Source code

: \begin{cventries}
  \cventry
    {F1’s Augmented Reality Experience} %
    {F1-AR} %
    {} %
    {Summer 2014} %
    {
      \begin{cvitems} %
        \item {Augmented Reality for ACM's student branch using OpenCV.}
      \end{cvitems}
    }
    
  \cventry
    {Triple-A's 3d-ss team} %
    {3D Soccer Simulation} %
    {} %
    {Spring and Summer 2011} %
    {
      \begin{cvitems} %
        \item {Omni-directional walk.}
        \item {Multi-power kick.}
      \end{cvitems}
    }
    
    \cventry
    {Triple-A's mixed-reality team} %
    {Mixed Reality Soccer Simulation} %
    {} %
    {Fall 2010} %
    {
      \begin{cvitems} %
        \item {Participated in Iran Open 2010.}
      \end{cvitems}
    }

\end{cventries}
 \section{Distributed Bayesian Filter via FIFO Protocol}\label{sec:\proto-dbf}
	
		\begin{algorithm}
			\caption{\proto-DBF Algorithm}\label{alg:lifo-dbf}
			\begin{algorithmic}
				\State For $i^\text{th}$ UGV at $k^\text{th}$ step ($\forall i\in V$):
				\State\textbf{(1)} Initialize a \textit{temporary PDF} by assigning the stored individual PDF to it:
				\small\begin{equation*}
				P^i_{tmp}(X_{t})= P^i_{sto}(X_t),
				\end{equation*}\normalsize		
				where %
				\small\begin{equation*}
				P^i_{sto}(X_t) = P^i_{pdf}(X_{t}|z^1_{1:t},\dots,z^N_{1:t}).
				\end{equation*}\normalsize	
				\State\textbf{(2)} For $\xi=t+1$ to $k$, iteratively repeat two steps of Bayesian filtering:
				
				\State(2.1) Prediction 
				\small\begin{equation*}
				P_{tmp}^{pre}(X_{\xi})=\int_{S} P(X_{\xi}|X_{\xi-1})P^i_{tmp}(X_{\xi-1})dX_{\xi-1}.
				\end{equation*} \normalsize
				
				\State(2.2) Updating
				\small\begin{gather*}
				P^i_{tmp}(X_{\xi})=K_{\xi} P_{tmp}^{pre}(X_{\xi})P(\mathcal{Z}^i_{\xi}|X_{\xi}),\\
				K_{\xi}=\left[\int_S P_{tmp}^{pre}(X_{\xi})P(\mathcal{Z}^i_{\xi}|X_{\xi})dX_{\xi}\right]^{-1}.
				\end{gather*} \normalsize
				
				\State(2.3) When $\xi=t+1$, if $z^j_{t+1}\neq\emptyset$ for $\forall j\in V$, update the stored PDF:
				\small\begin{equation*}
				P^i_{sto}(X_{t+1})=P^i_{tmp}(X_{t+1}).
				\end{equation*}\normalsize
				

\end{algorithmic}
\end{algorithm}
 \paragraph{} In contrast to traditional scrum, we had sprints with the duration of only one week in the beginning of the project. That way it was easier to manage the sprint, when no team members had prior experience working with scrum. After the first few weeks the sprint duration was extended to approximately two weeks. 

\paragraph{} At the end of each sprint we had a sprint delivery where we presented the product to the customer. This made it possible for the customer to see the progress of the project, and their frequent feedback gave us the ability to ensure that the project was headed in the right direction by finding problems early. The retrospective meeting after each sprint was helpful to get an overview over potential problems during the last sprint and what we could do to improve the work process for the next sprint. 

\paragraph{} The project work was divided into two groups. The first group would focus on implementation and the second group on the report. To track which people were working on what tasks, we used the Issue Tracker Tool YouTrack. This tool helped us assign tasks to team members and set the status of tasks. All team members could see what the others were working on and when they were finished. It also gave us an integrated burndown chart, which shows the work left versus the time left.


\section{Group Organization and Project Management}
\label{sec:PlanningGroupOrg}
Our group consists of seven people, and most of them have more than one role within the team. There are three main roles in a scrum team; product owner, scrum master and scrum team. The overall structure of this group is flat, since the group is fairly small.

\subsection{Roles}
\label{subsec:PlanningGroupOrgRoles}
-- -- --
▸ **ABOUT THIS TASK**: The records are to be duplicated in full, with every word kept exactly.

▸ **WRITTEN SOLUTION**:
Source code

: \begin{cventries}
  \cventry
    {F1’s Augmented Reality Experience} %
    {F1-AR} %
    {} %
    {Summer 2014} %
    {
      \begin{cvitems} %
        \item {Augmented Reality for ACM's student branch using OpenCV.}
      \end{cvitems}
    }
    
  \cventry
    {Triple-A's 3d-ss team} %
    {3D Soccer Simulation} %
    {} %
    {Spring and Summer 2011} %
    {
      \begin{cvitems} %
        \item {Omni-directional walk.}
        \item {Multi-power kick.}
      \end{cvitems}
    }
    
    \cventry
    {Triple-A's mixed-reality team} %
    {Mixed Reality Soccer Simulation} %
    {} %
    {Fall 2010} %
    {
      \begin{cvitems} %
        \item {Participated in Iran Open 2010.}
      \end{cvitems}
    }

\end{cventries}
 \section{Distributed Bayesian Filter via FIFO Protocol}\label{sec:\proto-dbf}
	
		\begin{algorithm}
			\caption{\proto-DBF Algorithm}\label{alg:lifo-dbf}
			\begin{algorithmic}
				\State For $i^\text{th}$ UGV at $k^\text{th}$ step ($\forall i\in V$):
				\State\textbf{(1)} Initialize a \textit{temporary PDF} by assigning the stored individual PDF to it:
				\small\begin{equation*}
				P^i_{tmp}(X_{t})= P^i_{sto}(X_t),
				\end{equation*}\normalsize		
				where %
				\small\begin{equation*}
				P^i_{sto}(X_t) = P^i_{pdf}(X_{t}|z^1_{1:t},\dots,z^N_{1:t}).
				\end{equation*}\normalsize	
				\State\textbf{(2)} For $\xi=t+1$ to $k$, iteratively repeat two steps of Bayesian filtering:
				
				\State(2.1) Prediction 
				\small\begin{equation*}
				P_{tmp}^{pre}(X_{\xi})=\int_{S} P(X_{\xi}|X_{\xi-1})P^i_{tmp}(X_{\xi-1})dX_{\xi-1}.
				\end{equation*} \normalsize
				
				\State(2.2) Updating
				\small\begin{gather*}
				P^i_{tmp}(X_{\xi})=K_{\xi} P_{tmp}^{pre}(X_{\xi})P(\mathcal{Z}^i_{\xi}|X_{\xi}),\\
				K_{\xi}=\left[\int_S P_{tmp}^{pre}(X_{\xi})P(\mathcal{Z}^i_{\xi}|X_{\xi})dX_{\xi}\right]^{-1}.
				\end{gather*} \normalsize
				
				\State(2.3) When $\xi=t+1$, if $z^j_{t+1}\neq\emptyset$ for $\forall j\in V$, update the stored PDF:
				\small\begin{equation*}
				P^i_{sto}(X_{t+1})=P^i_{tmp}(X_{t+1}).
				\end{equation*}\normalsize
				

\end{algorithmic}
\end{algorithm}
 \paragraph{} In contrast to traditional scrum, we had sprints with the duration of only one week in the beginning of the project. That way it was easier to manage the sprint, when no team members had prior experience working with scrum. After the first few weeks the sprint duration was extended to approximately two weeks. 

\paragraph{} At the end of each sprint we had a sprint delivery where we presented the product to the customer. This made it possible for the customer to see the progress of the project, and their frequent feedback gave us the ability to ensure that the project was headed in the right direction by finding problems early. The retrospective meeting after each sprint was helpful to get an overview over potential problems during the last sprint and what we could do to improve the work process for the next sprint. 

\paragraph{} The project work was divided into two groups. The first group would focus on implementation and the second group on the report. To track which people were working on what tasks, we used the Issue Tracker Tool YouTrack. This tool helped us assign tasks to team members and set the status of tasks. All team members could see what the others were working on and when they were finished. It also gave us an integrated burndown chart, which shows the work left versus the time left.


\section{Group Organization and Project Management}
\label{sec:PlanningGroupOrg}
Our group consists of seven people, and most of them have more than one role within the team. There are three main roles in a scrum team; product owner, scrum master and scrum team. The overall structure of this group is flat, since the group is fairly small.

\subsection{Roles}
\label{subsec:PlanningGroupOrgRoles}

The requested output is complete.